> _REQUIREMENT_: Please repeat, from the entries that follow, the lines from the one containing "- **APN**：这是最关键的部分，直接决定了你的手机能否成功连接到网络。" through the one containing "### 7. 测试网络连接" exactly, adding nothing.

━━━━━━━━━━━━━━━━

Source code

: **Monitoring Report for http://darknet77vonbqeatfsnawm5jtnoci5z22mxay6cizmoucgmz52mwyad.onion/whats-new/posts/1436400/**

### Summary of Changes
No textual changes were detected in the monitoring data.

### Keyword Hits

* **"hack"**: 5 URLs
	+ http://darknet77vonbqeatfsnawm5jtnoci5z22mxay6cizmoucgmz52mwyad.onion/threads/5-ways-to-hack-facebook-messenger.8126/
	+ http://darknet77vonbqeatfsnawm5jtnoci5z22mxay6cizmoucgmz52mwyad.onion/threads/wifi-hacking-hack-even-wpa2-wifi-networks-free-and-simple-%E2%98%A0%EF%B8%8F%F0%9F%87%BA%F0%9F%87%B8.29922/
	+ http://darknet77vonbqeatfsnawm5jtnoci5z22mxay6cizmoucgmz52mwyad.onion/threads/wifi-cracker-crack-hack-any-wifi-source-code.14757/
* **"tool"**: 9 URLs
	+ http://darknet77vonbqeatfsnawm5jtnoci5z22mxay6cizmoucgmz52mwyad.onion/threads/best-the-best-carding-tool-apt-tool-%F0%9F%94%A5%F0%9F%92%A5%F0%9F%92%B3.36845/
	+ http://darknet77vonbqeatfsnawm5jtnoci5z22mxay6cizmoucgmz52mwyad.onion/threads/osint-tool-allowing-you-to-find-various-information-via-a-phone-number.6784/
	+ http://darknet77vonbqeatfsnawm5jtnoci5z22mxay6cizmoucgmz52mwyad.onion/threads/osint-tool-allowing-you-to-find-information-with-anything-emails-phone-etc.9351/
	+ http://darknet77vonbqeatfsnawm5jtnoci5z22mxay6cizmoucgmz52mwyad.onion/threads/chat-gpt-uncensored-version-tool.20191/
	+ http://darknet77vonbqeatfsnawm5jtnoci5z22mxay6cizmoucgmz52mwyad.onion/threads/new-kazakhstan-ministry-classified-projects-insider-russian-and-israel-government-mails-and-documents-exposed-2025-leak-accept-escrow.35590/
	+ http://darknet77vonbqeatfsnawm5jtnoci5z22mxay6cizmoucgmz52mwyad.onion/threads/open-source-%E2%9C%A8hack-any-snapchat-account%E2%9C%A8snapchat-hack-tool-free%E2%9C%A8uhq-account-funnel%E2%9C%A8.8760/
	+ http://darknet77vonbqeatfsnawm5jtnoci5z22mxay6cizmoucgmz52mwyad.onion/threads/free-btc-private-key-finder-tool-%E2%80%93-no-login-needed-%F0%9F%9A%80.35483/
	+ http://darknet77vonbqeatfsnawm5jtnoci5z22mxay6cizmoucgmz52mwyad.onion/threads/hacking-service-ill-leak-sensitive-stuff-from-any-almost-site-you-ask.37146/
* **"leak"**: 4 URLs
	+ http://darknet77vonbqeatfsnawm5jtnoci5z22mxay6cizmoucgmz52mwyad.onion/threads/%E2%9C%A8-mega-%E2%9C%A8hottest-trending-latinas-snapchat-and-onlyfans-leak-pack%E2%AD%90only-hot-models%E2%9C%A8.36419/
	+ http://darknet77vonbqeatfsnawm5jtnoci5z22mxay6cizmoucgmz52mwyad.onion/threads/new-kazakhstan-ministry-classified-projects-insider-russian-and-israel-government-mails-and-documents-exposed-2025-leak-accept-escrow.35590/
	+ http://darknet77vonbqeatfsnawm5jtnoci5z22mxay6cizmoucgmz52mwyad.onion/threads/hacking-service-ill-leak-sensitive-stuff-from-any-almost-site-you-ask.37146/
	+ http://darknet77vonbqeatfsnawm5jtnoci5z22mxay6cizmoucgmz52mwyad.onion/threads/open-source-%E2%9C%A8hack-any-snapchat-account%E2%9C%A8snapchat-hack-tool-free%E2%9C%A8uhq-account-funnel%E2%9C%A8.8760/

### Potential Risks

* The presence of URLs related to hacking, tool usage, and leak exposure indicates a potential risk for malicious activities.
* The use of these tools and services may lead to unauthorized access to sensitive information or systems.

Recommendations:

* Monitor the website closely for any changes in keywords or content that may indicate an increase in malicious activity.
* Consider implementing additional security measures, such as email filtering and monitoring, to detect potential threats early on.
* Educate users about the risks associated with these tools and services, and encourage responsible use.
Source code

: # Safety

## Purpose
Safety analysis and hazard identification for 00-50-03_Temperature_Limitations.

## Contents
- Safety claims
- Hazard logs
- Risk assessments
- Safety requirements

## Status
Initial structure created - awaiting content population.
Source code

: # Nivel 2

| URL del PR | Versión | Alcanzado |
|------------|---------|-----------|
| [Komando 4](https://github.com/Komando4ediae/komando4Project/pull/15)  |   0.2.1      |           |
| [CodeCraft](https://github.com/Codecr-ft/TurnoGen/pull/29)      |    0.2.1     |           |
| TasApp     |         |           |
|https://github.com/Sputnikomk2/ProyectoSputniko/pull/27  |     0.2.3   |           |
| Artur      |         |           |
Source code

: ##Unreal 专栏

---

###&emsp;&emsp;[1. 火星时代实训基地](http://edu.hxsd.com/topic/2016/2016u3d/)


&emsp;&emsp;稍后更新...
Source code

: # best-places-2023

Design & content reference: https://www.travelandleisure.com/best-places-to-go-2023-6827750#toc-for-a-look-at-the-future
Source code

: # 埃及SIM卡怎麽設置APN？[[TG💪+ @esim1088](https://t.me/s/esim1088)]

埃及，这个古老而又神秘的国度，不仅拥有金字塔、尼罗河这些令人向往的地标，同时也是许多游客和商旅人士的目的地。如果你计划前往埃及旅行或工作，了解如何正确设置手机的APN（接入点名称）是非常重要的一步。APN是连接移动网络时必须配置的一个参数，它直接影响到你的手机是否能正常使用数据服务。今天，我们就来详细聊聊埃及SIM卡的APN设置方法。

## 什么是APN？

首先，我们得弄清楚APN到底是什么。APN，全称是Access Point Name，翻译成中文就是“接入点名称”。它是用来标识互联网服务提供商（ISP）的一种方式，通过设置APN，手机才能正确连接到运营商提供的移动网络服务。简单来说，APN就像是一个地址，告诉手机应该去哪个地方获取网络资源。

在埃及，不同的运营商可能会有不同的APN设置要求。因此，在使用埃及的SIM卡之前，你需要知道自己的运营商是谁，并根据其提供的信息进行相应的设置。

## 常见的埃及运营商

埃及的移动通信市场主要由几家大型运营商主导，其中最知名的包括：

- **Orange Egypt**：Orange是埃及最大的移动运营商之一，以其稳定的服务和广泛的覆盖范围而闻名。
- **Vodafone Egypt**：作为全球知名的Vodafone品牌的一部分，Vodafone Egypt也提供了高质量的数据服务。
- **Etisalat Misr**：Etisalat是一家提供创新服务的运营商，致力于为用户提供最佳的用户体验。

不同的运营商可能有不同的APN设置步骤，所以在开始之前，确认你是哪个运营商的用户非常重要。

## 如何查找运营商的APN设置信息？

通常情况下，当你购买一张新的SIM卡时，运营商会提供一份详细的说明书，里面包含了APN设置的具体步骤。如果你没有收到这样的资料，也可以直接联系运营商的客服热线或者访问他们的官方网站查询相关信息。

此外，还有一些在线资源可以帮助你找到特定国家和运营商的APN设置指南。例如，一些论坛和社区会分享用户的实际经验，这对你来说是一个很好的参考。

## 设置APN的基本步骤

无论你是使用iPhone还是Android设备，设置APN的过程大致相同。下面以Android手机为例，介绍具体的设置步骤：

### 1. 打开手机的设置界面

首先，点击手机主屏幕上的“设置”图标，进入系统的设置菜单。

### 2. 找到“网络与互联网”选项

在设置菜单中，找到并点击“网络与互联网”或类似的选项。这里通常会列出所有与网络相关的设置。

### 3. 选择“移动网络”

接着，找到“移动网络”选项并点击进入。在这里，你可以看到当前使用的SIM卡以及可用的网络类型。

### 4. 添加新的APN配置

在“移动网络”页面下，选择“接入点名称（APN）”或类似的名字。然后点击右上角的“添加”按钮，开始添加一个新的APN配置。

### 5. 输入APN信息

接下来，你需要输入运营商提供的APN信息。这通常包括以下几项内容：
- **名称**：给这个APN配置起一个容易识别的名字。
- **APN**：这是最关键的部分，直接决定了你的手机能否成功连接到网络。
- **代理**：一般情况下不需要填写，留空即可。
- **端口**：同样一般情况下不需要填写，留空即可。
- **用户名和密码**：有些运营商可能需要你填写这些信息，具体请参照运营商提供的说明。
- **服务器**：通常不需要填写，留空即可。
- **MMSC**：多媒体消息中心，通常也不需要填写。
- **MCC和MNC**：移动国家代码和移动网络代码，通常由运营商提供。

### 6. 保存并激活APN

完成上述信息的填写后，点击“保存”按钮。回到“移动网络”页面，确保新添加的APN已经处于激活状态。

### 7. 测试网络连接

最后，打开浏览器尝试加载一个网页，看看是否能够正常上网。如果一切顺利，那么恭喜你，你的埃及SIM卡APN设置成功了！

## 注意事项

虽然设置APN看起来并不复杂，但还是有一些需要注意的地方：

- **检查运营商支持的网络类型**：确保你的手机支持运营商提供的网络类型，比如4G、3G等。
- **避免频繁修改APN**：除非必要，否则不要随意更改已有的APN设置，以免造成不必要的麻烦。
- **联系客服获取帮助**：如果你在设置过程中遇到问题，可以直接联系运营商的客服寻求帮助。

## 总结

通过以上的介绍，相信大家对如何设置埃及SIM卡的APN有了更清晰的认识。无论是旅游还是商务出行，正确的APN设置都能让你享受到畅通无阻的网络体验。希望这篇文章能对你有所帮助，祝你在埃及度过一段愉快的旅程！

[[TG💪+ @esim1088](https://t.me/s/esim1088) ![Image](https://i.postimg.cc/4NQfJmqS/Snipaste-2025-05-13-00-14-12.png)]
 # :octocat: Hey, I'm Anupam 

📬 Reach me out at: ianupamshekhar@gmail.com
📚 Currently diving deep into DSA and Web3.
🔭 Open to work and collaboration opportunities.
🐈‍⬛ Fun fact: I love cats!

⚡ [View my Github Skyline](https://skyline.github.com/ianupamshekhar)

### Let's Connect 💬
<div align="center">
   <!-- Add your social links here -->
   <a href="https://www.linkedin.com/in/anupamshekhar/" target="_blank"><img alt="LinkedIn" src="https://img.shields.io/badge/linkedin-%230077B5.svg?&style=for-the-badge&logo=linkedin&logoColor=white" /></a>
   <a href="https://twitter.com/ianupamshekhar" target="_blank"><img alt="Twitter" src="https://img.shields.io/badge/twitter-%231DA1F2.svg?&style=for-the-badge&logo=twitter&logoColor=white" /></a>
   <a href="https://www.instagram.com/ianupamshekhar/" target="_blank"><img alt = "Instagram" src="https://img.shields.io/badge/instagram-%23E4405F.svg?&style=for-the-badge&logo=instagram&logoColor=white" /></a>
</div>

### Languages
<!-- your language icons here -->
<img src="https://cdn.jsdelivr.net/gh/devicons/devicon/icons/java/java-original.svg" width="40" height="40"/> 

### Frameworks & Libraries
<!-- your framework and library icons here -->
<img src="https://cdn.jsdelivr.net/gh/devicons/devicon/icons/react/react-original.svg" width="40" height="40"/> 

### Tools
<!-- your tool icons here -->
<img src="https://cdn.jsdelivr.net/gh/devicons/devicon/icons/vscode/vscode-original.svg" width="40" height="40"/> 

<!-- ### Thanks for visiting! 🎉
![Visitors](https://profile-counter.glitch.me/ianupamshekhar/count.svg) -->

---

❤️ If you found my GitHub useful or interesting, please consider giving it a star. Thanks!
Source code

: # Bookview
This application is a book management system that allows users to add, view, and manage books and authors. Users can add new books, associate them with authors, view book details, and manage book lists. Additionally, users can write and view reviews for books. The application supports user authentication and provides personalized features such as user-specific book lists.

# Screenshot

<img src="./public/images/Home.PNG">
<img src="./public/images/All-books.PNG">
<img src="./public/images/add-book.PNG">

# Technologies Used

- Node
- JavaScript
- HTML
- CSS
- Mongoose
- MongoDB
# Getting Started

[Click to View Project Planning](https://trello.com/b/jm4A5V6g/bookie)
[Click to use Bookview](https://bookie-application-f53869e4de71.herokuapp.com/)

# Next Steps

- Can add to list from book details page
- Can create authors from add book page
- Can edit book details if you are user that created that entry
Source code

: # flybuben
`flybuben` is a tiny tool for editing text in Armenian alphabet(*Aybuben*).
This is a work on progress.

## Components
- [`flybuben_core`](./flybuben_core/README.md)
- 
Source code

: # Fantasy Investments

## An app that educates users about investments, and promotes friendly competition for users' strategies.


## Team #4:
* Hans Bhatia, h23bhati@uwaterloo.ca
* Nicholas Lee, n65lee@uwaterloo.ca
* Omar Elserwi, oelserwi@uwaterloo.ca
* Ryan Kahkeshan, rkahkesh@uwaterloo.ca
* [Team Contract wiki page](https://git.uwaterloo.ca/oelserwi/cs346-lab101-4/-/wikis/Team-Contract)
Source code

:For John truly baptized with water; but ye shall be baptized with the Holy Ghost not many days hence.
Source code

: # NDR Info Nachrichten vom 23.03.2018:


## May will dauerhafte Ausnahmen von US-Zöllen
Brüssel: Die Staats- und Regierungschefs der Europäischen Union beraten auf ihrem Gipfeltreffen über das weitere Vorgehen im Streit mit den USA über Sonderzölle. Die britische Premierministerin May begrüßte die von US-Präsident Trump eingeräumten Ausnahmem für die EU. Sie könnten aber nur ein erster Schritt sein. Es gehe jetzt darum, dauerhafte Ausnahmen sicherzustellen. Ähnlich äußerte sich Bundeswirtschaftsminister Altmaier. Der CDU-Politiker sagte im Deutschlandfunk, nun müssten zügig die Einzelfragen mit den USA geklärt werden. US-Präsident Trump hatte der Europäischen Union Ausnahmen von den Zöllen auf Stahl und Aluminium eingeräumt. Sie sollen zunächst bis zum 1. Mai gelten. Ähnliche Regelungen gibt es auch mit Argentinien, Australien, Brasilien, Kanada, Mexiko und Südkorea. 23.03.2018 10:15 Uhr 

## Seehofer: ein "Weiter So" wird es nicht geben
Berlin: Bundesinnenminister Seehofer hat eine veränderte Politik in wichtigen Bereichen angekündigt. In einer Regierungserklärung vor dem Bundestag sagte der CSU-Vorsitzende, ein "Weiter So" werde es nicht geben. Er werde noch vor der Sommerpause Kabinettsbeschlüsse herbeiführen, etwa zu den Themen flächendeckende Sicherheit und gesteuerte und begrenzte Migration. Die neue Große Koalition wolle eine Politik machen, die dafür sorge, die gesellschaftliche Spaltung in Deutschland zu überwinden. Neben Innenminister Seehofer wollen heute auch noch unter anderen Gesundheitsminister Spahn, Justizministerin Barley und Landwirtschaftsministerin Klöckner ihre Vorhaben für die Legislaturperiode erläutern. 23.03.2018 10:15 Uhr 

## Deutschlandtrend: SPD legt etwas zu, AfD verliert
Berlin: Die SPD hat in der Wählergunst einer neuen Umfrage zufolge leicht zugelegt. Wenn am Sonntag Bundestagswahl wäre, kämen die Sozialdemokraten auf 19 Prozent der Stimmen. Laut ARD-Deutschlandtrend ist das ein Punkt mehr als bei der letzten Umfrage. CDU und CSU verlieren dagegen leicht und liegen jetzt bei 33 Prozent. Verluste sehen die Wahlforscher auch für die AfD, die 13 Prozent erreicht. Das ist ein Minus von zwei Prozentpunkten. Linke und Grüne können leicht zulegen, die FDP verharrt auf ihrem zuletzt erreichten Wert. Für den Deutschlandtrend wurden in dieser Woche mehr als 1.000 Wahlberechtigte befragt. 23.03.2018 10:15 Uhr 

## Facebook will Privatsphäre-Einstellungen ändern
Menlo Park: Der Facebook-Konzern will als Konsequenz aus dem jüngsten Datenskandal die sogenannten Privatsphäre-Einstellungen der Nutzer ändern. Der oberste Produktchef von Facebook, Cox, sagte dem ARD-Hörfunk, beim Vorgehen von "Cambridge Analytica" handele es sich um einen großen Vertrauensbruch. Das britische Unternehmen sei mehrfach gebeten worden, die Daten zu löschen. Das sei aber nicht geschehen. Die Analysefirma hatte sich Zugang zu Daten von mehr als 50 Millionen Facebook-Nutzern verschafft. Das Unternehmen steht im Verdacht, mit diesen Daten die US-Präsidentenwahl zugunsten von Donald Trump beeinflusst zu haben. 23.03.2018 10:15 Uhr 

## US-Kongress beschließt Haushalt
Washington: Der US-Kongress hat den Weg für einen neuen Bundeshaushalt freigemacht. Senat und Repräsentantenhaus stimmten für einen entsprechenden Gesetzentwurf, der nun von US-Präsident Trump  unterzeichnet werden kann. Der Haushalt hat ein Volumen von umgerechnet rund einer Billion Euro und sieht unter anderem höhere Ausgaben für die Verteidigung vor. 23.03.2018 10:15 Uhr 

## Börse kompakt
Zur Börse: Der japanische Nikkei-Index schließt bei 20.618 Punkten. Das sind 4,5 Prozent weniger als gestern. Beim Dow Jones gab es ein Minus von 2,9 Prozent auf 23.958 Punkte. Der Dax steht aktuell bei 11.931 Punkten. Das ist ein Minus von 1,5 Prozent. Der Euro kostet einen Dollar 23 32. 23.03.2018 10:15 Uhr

━━━━━━━━━━━━━━━━

> _WORKED SOLUTION_:
- **APN**：这是最关键的部分，直接决定了你的手机能否成功连接到网络。
- **代理**：一般情况下不需要填写，留空即可。
- **端口**：同样一般情况下不需要填写，留空即可。
- **用户名和密码**：有些运营商可能需要你填写这些信息，具体请参照运营商提供的说明。
- **服务器**：通常不需要填写，留空即可。
- **MMSC**：多媒体消息中心，通常也不需要填写。
- **MCC和MNC**：移动国家代码和移动网络代码，通常由运营商提供。

### 6. 保存并激活APN

完成上述信息的填写后，点击“保存”按钮。回到“移动网络”页面，确保新添加的APN已经处于激活状态。

### 7. 测试网络连接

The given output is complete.